In a trading session marked by a blend of optimism and concern, the stock market exhibited a mixed performance on Thursday, with the Dow Jones Industrial Average managing to eke out a marginal gain. The market's resilience was largely attributed to a robust rally in the technology sector, driven by the stellar performance of Alphabet Inc. and Advanced Micro Devices (AMD), which offset the losses seen in energy stocks. All eyes are now on the upcoming monthly jobs report, set to be released on Friday, which is expected to provide further insights into the state of the labor market.
By the closing bell at 16:00 ET (21:00 GMT), the S&P 500 had surged by an impressive 0.80%, while the Dow Jones Industrial Average edged up by a modest 0.2%, or 18 points. The tech-heavy Nasdaq Composite, fueled by the impressive performance of tech giants, had soared by 1.4%.

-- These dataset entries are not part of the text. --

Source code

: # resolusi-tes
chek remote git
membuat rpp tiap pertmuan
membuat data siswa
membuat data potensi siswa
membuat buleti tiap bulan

Alphabet's AI Unveiling and AMD's AI Advancements Fuel Tech Surge
Alphabet Inc. Class A (NASDAQ: GOOGL) emerged as a standout performer, with its stock price surging by more than 5% on the back of a significant announcement. The tech titan unveiled its latest AI model, Gemini, a multi-model AI system with the capability to understand audio, photos, and video. This unveiling was seen as Alphabet's strategic move to compete with rivals such as OpenAI, Microsoft (NASDAQ: MSFT), and Meta (NASDAQ: META), in the ever-evolving AI landscape.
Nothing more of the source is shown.